One major issue with recessionary times is that, in many sectors, innovation is stifled because buyers become more risk averse and there is a rush to “me too products” that are bought at minimum cost. Many of our country’s grocers have put blocks on new product introductions. However, in other sectors innovation is alive and well; manufacturers are looking for innovative solutions to improve their own efficiencies. Colin Mills of The FD Centre explained, “one of our service company clients has been very innovative – packaging up their services to be paid as their customers receive the benefits.”

Good Customers

A sales perspective of a good customer is frequently very different from a financial perspective of a good customer. During the last 12 months Colin Mills and his colleagues at The FD Centre have been reviewing the customers of their SME clients helping them to identify the good from the “not so good” customers. The result is that businesses find that a significant proportion of their business is unprofitable or distracts the business from its main target markets. Downsizing can frequently increase profitability and improve cashflow generation.

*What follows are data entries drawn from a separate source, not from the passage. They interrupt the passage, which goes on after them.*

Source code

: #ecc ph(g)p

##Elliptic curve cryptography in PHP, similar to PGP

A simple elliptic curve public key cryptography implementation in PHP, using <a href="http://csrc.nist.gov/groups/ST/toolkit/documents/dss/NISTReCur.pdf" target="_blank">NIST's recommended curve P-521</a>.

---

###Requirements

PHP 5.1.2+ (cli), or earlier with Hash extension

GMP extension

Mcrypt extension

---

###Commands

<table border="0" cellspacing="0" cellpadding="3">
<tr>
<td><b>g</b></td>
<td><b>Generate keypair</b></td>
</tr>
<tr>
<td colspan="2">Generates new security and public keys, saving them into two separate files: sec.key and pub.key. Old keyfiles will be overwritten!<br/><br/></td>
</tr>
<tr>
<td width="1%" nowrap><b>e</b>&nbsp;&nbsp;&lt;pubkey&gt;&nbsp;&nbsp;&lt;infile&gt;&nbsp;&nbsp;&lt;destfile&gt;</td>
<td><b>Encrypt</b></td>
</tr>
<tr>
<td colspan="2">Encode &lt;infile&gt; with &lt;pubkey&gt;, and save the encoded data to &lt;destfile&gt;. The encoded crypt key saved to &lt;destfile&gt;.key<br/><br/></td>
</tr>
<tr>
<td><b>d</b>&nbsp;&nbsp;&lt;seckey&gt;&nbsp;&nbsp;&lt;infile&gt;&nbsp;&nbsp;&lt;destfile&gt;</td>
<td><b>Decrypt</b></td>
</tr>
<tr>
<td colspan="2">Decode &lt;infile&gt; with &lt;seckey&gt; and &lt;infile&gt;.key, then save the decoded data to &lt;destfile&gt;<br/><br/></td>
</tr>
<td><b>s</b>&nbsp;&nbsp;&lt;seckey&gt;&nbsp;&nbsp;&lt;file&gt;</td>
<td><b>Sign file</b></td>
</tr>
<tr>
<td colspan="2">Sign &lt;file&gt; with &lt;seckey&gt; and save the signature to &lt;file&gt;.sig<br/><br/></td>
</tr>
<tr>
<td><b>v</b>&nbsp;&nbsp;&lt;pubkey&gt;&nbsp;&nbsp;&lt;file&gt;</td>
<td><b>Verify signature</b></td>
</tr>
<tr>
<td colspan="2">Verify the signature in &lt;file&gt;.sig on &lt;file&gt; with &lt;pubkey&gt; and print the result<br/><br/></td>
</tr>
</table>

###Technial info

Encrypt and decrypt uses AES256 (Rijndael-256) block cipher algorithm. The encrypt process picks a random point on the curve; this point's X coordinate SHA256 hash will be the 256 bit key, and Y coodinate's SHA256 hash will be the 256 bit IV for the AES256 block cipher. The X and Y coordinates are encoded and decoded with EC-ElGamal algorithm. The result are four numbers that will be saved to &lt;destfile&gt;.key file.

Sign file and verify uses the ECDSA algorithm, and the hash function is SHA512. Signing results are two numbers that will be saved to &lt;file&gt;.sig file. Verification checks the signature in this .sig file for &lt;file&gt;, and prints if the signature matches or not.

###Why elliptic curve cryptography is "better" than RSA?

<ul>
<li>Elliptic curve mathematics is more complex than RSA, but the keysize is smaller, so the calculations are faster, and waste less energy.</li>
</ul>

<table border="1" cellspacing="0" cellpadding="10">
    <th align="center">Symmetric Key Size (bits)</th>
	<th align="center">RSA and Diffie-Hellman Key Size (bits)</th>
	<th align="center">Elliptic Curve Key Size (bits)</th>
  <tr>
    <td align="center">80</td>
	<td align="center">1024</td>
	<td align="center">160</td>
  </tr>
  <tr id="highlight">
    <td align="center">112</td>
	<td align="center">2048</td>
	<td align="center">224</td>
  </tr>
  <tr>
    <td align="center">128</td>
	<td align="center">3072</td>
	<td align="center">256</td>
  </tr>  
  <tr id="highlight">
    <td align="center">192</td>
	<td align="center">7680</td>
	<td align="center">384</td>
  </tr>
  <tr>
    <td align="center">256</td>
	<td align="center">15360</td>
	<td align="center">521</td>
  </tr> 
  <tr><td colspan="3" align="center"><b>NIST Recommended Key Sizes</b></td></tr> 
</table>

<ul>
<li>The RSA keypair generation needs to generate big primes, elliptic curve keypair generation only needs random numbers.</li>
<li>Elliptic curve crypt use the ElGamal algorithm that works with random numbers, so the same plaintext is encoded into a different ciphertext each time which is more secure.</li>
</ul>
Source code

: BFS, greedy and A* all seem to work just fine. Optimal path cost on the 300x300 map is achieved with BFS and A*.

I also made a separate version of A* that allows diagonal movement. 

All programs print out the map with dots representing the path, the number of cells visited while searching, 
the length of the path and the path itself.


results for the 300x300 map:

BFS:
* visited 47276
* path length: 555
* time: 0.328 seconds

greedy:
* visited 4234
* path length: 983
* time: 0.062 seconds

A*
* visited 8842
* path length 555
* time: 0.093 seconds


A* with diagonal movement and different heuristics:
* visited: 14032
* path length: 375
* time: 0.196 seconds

Here are some of the guidelines that Finance Directors of large companies often use:-

  • Revenue potential is important but reliable revenue is much better.
  • We are in business to make a profit and to generate positive cashflow. Good customers appreciate this.
  • The good customer is the one that buys your core products rather than wanting everything bespoke.
  • A good customer is very clear about his needs and understands yours as well. A two-way relationship is important for both parties if a good customer status is going to exist.
  • Financial strength is important but is not the be all and end all. For example, customers that are representing your brand like distributors need to be good at selling your product first and then strong enough financially.

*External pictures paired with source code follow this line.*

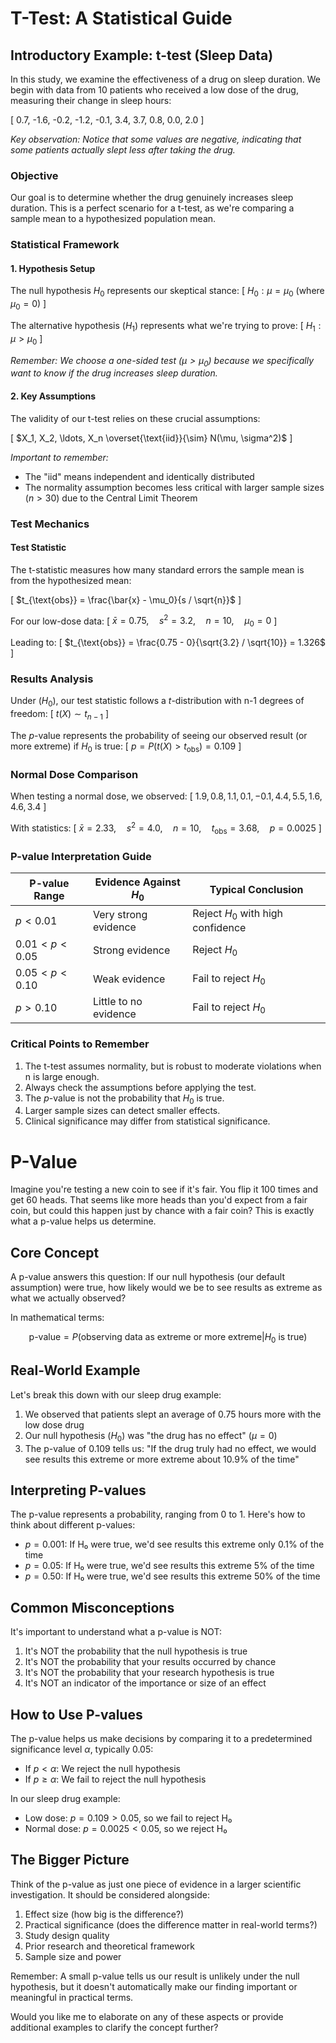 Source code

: # T-Test: A Statistical Guide

## Introductory Example: t-test (Sleep Data)

In this study, we examine the effectiveness of a drug on sleep duration. We begin with data from 10 patients who received a low dose of the drug, measuring their change in sleep hours:

\[
0.7, -1.6, -0.2, -1.2, -0.1, 3.4, 3.7, 0.8, 0.0, 2.0
\]

_Key observation: Notice that some values are negative, indicating that some patients actually slept less after taking the drug._

### Objective

Our goal is to determine whether the drug genuinely increases sleep duration. This is a perfect scenario for a t-test, as we're comparing a sample mean to a hypothesized population mean.

### Statistical Framework

#### 1. Hypothesis Setup

The null hypothesis $H_0$ represents our skeptical stance:
\[
$H_0: \mu = \mu_0 \text{ (where } \mu_0 = 0\text{)}$
\]

The alternative hypothesis \($H_1$\) represents what we're trying to prove:
\[
$H_1: \mu > \mu_0$
\]

_Remember: We choose a one-sided test $(\mu > \mu_0)$ because we specifically want to know if the drug increases sleep duration._

#### 2. Key Assumptions

The validity of our t-test relies on these crucial assumptions:

\[
$X_1, X_2, \ldots, X_n \overset{\text{iid}}{\sim} N(\mu, \sigma^2)$
\]

_Important to remember:_

- The "iid" means independent and identically distributed
- The normality assumption becomes less critical with larger sample sizes $(n > 30)$ due to the Central Limit Theorem

### Test Mechanics

#### Test Statistic

The t-statistic measures how many standard errors the sample mean is from the hypothesized mean:

\[
$t_{\text{obs}} = \frac{\bar{x} - \mu_0}{s / \sqrt{n}}$
\]

For our low-dose data:
\[
$\bar{x} = 0.75, \quad s^2 = 3.2, \quad n = 10, \quad \mu_0 = 0$
\]

Leading to:
\[
$t_{\text{obs}} = \frac{0.75 - 0}{\sqrt{3.2} / \sqrt{10}} = 1.326$
\]

### Results Analysis

Under \($H_0$\), our test statistic follows a $t$-distribution with n-1 degrees of freedom:
\[
$t(X) \sim t_{n-1}$
\]

The $p$-value represents the probability of seeing our observed result (or more extreme) if $H_0$ is true:
\[
$p = P(t(X) > t_{\text{obs}}) = 0.109$
\]

### Normal Dose Comparison

When testing a normal dose, we observed:
\[
$1.9, 0.8, 1.1, 0.1, -0.1, 4.4, 5.5, 1.6, 4.6, 3.4$
\]

With statistics:
\[
$\bar{x} = 2.33, \quad s^2 = 4.0, \quad n = 10, \quad t_{\text{obs}} = 3.68, \quad p = 0.0025$
\]

### P-value Interpretation Guide

| P-value Range     | Evidence Against $H_0$ | Typical Conclusion                |
| ----------------- | ---------------------- | --------------------------------- |
| $p < 0.01$        | Very strong evidence   | Reject $H_0$ with high confidence |
| $0.01 < p < 0.05$ | Strong evidence        | Reject $H_0$                      |
| $0.05 < p < 0.10$ | Weak evidence          | Fail to reject $H_0$              |
| $p > 0.10$        | Little to no evidence  | Fail to reject $H_0$              |

### Critical Points to Remember

1. The t-test assumes normality, but is robust to moderate violations when n is large enough.
2. Always check the assumptions before applying the test.
3. The $p$-value is not the probability that $H_0$ is true.
4. Larger sample sizes can detect smaller effects.
5. Clinical significance may differ from statistical significance.

# P-Value

Imagine you're testing a new coin to see if it's fair. You flip it 100 times and get 60 heads. That seems like more heads than you'd expect from a fair coin, but could this happen just by chance with a fair coin? This is exactly what a p-value helps us determine.

## Core Concept

A p-value answers this question: If our null hypothesis (our default assumption) were true, how likely would we be to see results as extreme as what we actually observed?

In mathematical terms:

$$
\text{p-value} = P(\text{observing data as extreme or more extreme} | H_0 \text{ is true})
$$

## Real-World Example

Let's break this down with our sleep drug example:

1. We observed that patients slept an average of 0.75 hours more with the low dose drug
2. Our null hypothesis ($H_0$) was "the drug has no effect" ($\mu=0$)
3. The p-value of $0.109$ tells us: "If the drug truly had no effect, we would see results this extreme or more extreme about $10.9\%$ of the time"

## Interpreting P-values

The p-value represents a probability, ranging from 0 to 1. Here's how to think about different p-values:

- $p = 0.001:$ If H₀ were true, we'd see results this extreme only $0.1\%$ of the time
- $p = 0.05:$ If H₀ were true, we'd see results this extreme $5\%$ of the time
- $p = 0.50:$ If H₀ were true, we'd see results this extreme $50\%$ of the time

## Common Misconceptions

It's important to understand what a p-value is NOT:

1. It's NOT the probability that the null hypothesis is true
2. It's NOT the probability that your results occurred by chance
3. It's NOT the probability that your research hypothesis is true
4. It's NOT an indicator of the importance or size of an effect

## How to Use P-values

The p-value helps us make decisions by comparing it to a predetermined significance level $\alpha$, typically $0.05$:

- If $p < \alpha$: We reject the null hypothesis
- If $p ≥ \alpha:$ We fail to reject the null hypothesis

In our sleep drug example:

- Low dose: $p = 0.109 > 0.05$, so we fail to reject H₀
- Normal dose: $p = 0.0025 < 0.05$, so we reject H₀

## The Bigger Picture

Think of the p-value as just one piece of evidence in a larger scientific investigation. It should be considered alongside:

1. Effect size (how big is the difference?)
2. Practical significance (does the difference matter in real-world terms?)
3. Study design quality
4. Prior research and theoretical framework
5. Sample size and power

Remember: A small p-value tells us our result is unlikely under the null hypothesis, but it doesn't automatically make our finding important or meaningful in practical terms.

Would you like me to elaborate on any of these aspects or provide additional examples to clarify the concept further?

A customer that refers you to other companies or acts as a reference site is definitely a good customer. These “happy customers” are tremendously valuable to the business.

Reliable Supply Chain

One of the major difficulties in recessionary times is when supply chains break down. Companies become obsessed with the financial strength of their customers and reducing costs and frequently miss the fact that their suppliers may become bankrupt and the supply of an irreplaceable component of a product takes away the businesses lifeblood and destroys the reputation the business has with its customers. Colin Mills of The FD Centre explains, “One of their companies is a Plant Hire Company specialising in niche machinery and a consumable where part of that machinery became unavailable because the company had gone into liquidation. There was a 3 month gap in availability. It was a nightmare for the company because not only did the business lose sales – it lost its reputation with its clients.”

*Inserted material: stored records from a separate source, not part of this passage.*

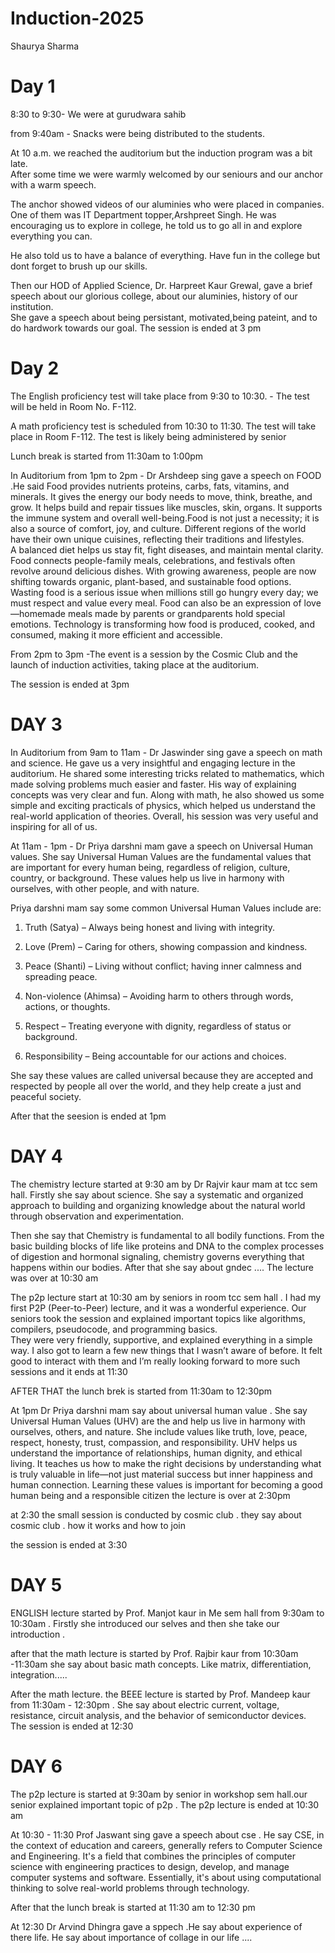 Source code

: # Induction-2025
Shaurya Sharma
<h1>Day 1</h1>
8:30 to 9:30- We were at gurudwara sahib<br>

from 9:40am - Snacks were being distributed to the students.<br>

At 10 a.m. we reached the auditorium but the induction program was a bit late. 
<br>
 After some time we were warmly welcomed by our seniours and our anchor with  a warm speech. <br>

The anchor showed videos of our aluminies who were placed in companies.
One of them was IT Department topper,Arshpreet Singh. 
He was encouraging us to explore in college, he told us to go all in and explore everything you can.

He also told us to have a balance of everything. 
Have fun in the college but dont forget to brush up our skills.<br>

Then our HOD of Applied Science, Dr. Harpreet Kaur Grewal, gave a brief speech about our glorious college, about our aluminies, history of our institution.
<br>
She gave a speech about being persistant, motivated,being pateint, and to do hardwork towards our goal.
The session is ended at 3 pm
<h1>Day 2</h1>
The English proficiency test will take place from 9:30 to 10:30.
- The test will be held in Room No. F-112.<br>

A math proficiency test is scheduled from 10:30 to 11:30.
The test will take place in Room F-112. The test is likely being administered by senior <br>

Lunch break is started from 11:30am to 1:00pm <br>

In Auditorium from 1pm to 2pm - Dr Arshdeep sing gave a speech on FOOD .He said Food provides nutrients  proteins, carbs, fats, vitamins, and minerals. It gives the energy our body needs to move, think, breathe, and grow. It helps build and repair tissues like muscles, skin, organs. It supports the immune system and overall well-being.Food is not just a necessity; it is also a source of comfort, joy, and culture. Different regions of the world have their own unique cuisines, reflecting their traditions and lifestyles. 
<br>
A balanced diet helps us stay fit, fight diseases, and maintain mental clarity. Food connects people-family meals, celebrations, and festivals often revolve around delicious dishes. With growing awareness, people are now shifting towards organic, plant-based, and sustainable food options. Wasting food is a serious issue when millions still go hungry every day; we must respect and value every meal. Food can also be an expression of love—homemade meals made by parents or grandparents hold special emotions. Technology is transforming how food is produced, cooked, and consumed, making it more efficient and accessible.<br> 

From 2pm to 3pm -The event is a session by the Cosmic Club and the launch of induction activities, taking place at the auditorium. <br>

The session is ended at 3pm
<h1>DAY 3</h1>
In Auditorium from 9am to 11am - Dr Jaswinder  sing gave a speech on math and science. He gave us a very insightful and engaging lecture in the auditorium. He shared some interesting tricks related to mathematics, which made solving problems much easier and faster. His way of explaining concepts was very clear and fun. Along with math, he also showed us some simple and exciting practicals of physics, which helped us understand the real-world application of theories. Overall, his session was very useful and inspiring for all of us.<br>


At 11am - 1pm - Dr Priya darshni mam gave a speech on Universal Human values. She say Universal Human Values are the fundamental values that are important for every human being, regardless of religion, culture, country, or background. These values help us live in harmony with ourselves, with other people, and with nature.

Priya darshni mam say some common Universal Human Values include are:
1. Truth (Satya) – Always being honest and living with integrity.
2. Love (Prem) – Caring for others, showing compassion and kindness.
  
3. Peace (Shanti) – Living without conflict; having inner calmness and spreading peace.
  
4. Non-violence (Ahimsa) – Avoiding harm to others through words, actions, or thoughts.
   
5. Respect – Treating everyone with dignity, regardless of status or background.
   
7. Responsibility – Being accountable for our actions and choices.
   
She say these values are called universal because they are accepted and respected by people all over the world, and they help create a just and peaceful society.<br>

 After that the seesion is ended at 1pm
<h1>DAY 4</h1>
The chemistry lecture started at 9:30 am by Dr Rajvir kaur mam at tcc sem hall. Firstly she say about science. She say a systematic and organized approach to building and organizing knowledge about the natural world through observation and experimentation.<br>


Then she say that Chemistry is fundamental to all bodily functions. From the basic building blocks of life like proteins and DNA to the complex processes of digestion and hormonal signaling, chemistry governs everything that happens within our bodies.  After that she say about gndec  .... The lecture was over at 10:30 am<br>

The p2p lecture start at 10:30 am by seniors in room tcc sem hall . I had my first P2P (Peer-to-Peer) lecture, and it was a wonderful experience. Our seniors took the session and explained important topics like algorithms, compilers, pseudocode, and programming basics.
<br>
They were very friendly, supportive, and explained everything in a simple way.
I also got to learn a few new things that I wasn’t aware of before.
It felt good to interact with them and I’m really looking forward to more such sessions and it ends at 11:30<br>

AFTER THAT the lunch brek is started from 11:30am to 12:30pm<br>

At 1pm Dr Priya darshni mam say about universal human value .
She say Universal Human Values (UHV) are the  and help us live in harmony with ourselves, others, and nature. She include values like truth, love, peace, respect, honesty, trust, compassion, and responsibility. UHV helps us understand the importance of relationships, human dignity, and ethical living.
It teaches us how to make the right decisions by understanding what is truly valuable in life—not just material success but inner happiness and human connection. Learning these values is important for becoming a good human being and a responsible citizen the lecture is over at 2:30pm <br>

at 2:30 the small session is conducted by cosmic club . they  say about cosmic club . how it works and how to join 

the session is ended at 3:30
<h1>DAY 5 </h1>
ENGLISH lecture started by Prof. Manjot kaur in Me sem hall from 9:30am to 10:30am . Firstly she introduced our selves and then she take our introduction . <br>

after that the math lecture is started by  Prof. Rajbir kaur from 10:30am -11:30am
she say about basic math concepts. Like matrix, differentiation, integration.....<br>

After the math lecture. the BEEE lecture is started by Prof. Mandeep kaur from 11:30am - 12:30pm . She  say about electric current, voltage, resistance, circuit analysis, and the behavior of semiconductor devices.  <br>
 The session is ended at 12:30
<h1>DAY 6</h1>
The p2p lecture is started at 9:30am by senior in workshop sem hall.our senior explained important topic of p2p
. The p2p lecture is ended at 10:30 am <br>

 At 10:30 - 11:30 Prof Jaswant sing gave a speech about cse . He say CSE, in the context of education and careers, generally refers to Computer Science and Engineering. It's a field that combines the principles of computer science with engineering practices to design, develop, and manage computer systems and software. Essentially, it's about using computational thinking to solve real-world problems through technology. <br>

 After that the lunch break is started at 11:30 am to 12:30 pm 

 At 12:30 Dr Arvind  Dhingra  gave a sppech .He say about experience of there life. He say about importance of collage in our life ....
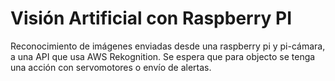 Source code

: # Visión Artificial con Raspberry PI
Reconocimiento de imágenes enviadas desde una raspberry pi y pi-cámara, a una API que usa AWS Rekognition. Se espera que para objecto se tenga una acción con servomotores o envío de alertas.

During discussions with suppliers it is important to consider reliable supply whether it relates to components, IT services, or telecoms.

Legals to Support This

Many businesses do not want to engage lawyers because it’s too expensive. This is a false economy. Finance Directors of large businesses understand this and pay particular attention to this. There are many reasons for this but a few examples would include:-

  • If your customer does not pay, you have a contractual right to the money.
  • If you have a dispute with a supplier over faulty product or a time critical delivery, you have a contractual right to compensation.
  • If you have spent a lot of money developing new products, you want to protect those designs from being copied by your competitors.
  • If you employ a fellow director and he fails to perform, how will you avoid an unfair dismissal claim if you fire him/her.

To save money with lawyers The FD Centre would recommend that you prepare a list of the key terms in laymans language about what you want to achieve. Using this sort of Heads of Agreement saves considerable lawyer time identifying what is agreed.

If you have a dispute, the most common mistake is to send everything you have got to the lawyer and tell him/her everything, hoping that something sticks. Lawyers perform best when the dispute is summarised on a single page and with documentary evidence, eg. the contractual documents, purchase order, delivery notes.